Our Assessment of Arterial Stiffness
We assess aortic stiffness by global PWV measured in a partially supine position with the head of the examining table elevated by 30° after resting for at least 10 min. The examination was carried out with pulsed Doppler (3.5 MHz probe) using 2-dimensional guidance and ECG trigger. Philips Epiq 7 was used which is an echo-Doppler system equipped with a multifrequency transducer. The interval between the beginning of the QRS complex and the foot of the systolic upstroke in the Doppler spectral envelope was calculated Figure 2 and averaged over five consecutive cycles, non-simultaneously, but at the same heart rate, at the aortic valve site and at the right common femoral artery.
PWVg was calculated between the aortic valve and right common femoral artery by dividing the straight-line distance between the two by the transit time. The distance was assessed using a tape measure located at the same place as the ultrasound probe. The transit time was defined as the difference between two intervals of time using the Doppler method. The Doppler images were recorded on hard disks to be analyzed later using the calipers of the echo machine, .
This assessment requires only few minutes at the end of an echocardiographic standard examination with low time consuming, no extra equipment and no training are required. Moreover, the difference in value between PWVc and global PWVc is a difference in length between the territories analysed. The distance used for calculation of PWVc is less accurate since it is defined by a formula: manubrium sternum to femoral artery distance minus carotid artery to manubrium sternum distance without accurately locating the different structures. The distance used for calculation of the global Doppler PWV is measured by calculating the distances separating each site previously located by 2D ultrasound scan.

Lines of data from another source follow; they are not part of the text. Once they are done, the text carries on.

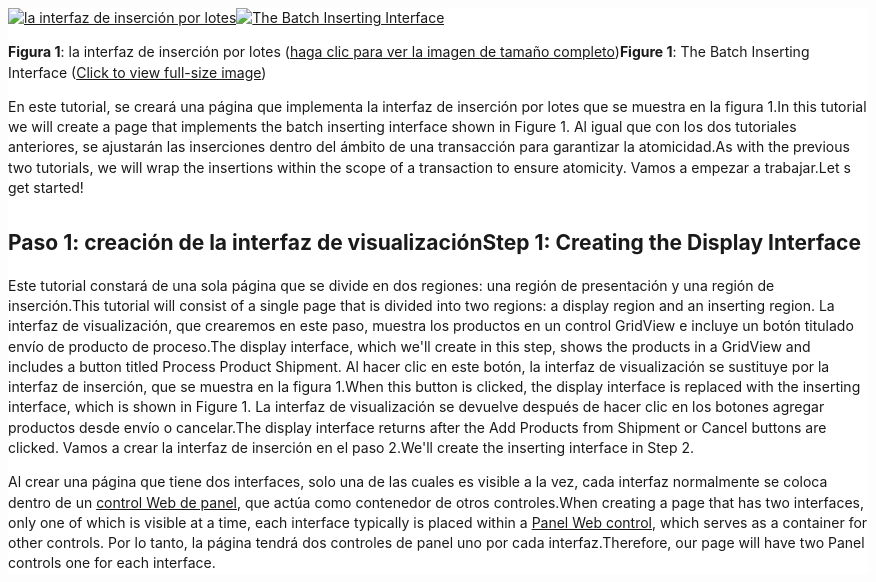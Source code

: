 <span data-ttu-id="c65b6-122">[![la interfaz de inserción por lotes](batch-inserting-cs/_static/image2.png)](batch-inserting-cs/_static/image1.png)</span><span class="sxs-lookup"><span data-stu-id="c65b6-122">[![The Batch Inserting Interface](batch-inserting-cs/_static/image2.png)](batch-inserting-cs/_static/image1.png)</span></span>

<span data-ttu-id="c65b6-123">**Figura 1**: la interfaz de inserción por lotes ([haga clic para ver la imagen de tamaño completo](batch-inserting-cs/_static/image3.png))</span><span class="sxs-lookup"><span data-stu-id="c65b6-123">**Figure 1**: The Batch Inserting Interface ([Click to view full-size image](batch-inserting-cs/_static/image3.png))</span></span>

<span data-ttu-id="c65b6-124">En este tutorial, se creará una página que implementa la interfaz de inserción por lotes que se muestra en la figura 1.</span><span class="sxs-lookup"><span data-stu-id="c65b6-124">In this tutorial we will create a page that implements the batch inserting interface shown in Figure 1.</span></span> <span data-ttu-id="c65b6-125">Al igual que con los dos tutoriales anteriores, se ajustarán las inserciones dentro del ámbito de una transacción para garantizar la atomicidad.</span><span class="sxs-lookup"><span data-stu-id="c65b6-125">As with the previous two tutorials, we will wrap the insertions within the scope of a transaction to ensure atomicity.</span></span> <span data-ttu-id="c65b6-126">Vamos a empezar a trabajar.</span><span class="sxs-lookup"><span data-stu-id="c65b6-126">Let s get started!</span></span>

## <a name="step-1-creating-the-display-interface"></a><span data-ttu-id="c65b6-127">Paso 1: creación de la interfaz de visualización</span><span class="sxs-lookup"><span data-stu-id="c65b6-127">Step 1: Creating the Display Interface</span></span>

<span data-ttu-id="c65b6-128">Este tutorial constará de una sola página que se divide en dos regiones: una región de presentación y una región de inserción.</span><span class="sxs-lookup"><span data-stu-id="c65b6-128">This tutorial will consist of a single page that is divided into two regions: a display region and an inserting region.</span></span> <span data-ttu-id="c65b6-129">La interfaz de visualización, que crearemos en este paso, muestra los productos en un control GridView e incluye un botón titulado envío de producto de proceso.</span><span class="sxs-lookup"><span data-stu-id="c65b6-129">The display interface, which we'll create in this step, shows the products in a GridView and includes a button titled Process Product Shipment.</span></span> <span data-ttu-id="c65b6-130">Al hacer clic en este botón, la interfaz de visualización se sustituye por la interfaz de inserción, que se muestra en la figura 1.</span><span class="sxs-lookup"><span data-stu-id="c65b6-130">When this button is clicked, the display interface is replaced with the inserting interface, which is shown in Figure 1.</span></span> <span data-ttu-id="c65b6-131">La interfaz de visualización se devuelve después de hacer clic en los botones agregar productos desde envío o cancelar.</span><span class="sxs-lookup"><span data-stu-id="c65b6-131">The display interface returns after the Add Products from Shipment or Cancel buttons are clicked.</span></span> <span data-ttu-id="c65b6-132">Vamos a crear la interfaz de inserción en el paso 2.</span><span class="sxs-lookup"><span data-stu-id="c65b6-132">We'll create the inserting interface in Step 2.</span></span>

<span data-ttu-id="c65b6-133">Al crear una página que tiene dos interfaces, solo una de las cuales es visible a la vez, cada interfaz normalmente se coloca dentro de un [control Web de panel](http://www.w3schools.com/aspnet/control_panel.asp), que actúa como contenedor de otros controles.</span><span class="sxs-lookup"><span data-stu-id="c65b6-133">When creating a page that has two interfaces, only one of which is visible at a time, each interface typically is placed within a [Panel Web control](http://www.w3schools.com/aspnet/control_panel.asp), which serves as a container for other controls.</span></span> <span data-ttu-id="c65b6-134">Por lo tanto, la página tendrá dos controles de panel uno por cada interfaz.</span><span class="sxs-lookup"><span data-stu-id="c65b6-134">Therefore, our page will have two Panel controls one for each interface.</span></span>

The study of the distensibility of medium and large caliber of arteries made it possible to obtain important information on the pathophysiology of the cardiovascular system in hypertensive patients and in metabolic diseases. To determine the distensibility of an artery are, therefore, necessary information on the thickness, vessel diameter and on the differential pressure. Compared to few years ago, there are now a number of techniques, primarily based on the use of ultrasound, used to assess, in a non-invasive method, the distensibility of the arterial wall in humans. Among these methods, our assessment of global PWVg is a more accurate parameter than PWVc to evaluate aortic stiffness, require only few minutes at the end of an echocardiographic standard examination with low time consuming, no extra equipment and no training. Aortic stiffness is a marker of cardiovascular disease useful to identify at an early stage subjects at risk, we need to implement the routine use of this method.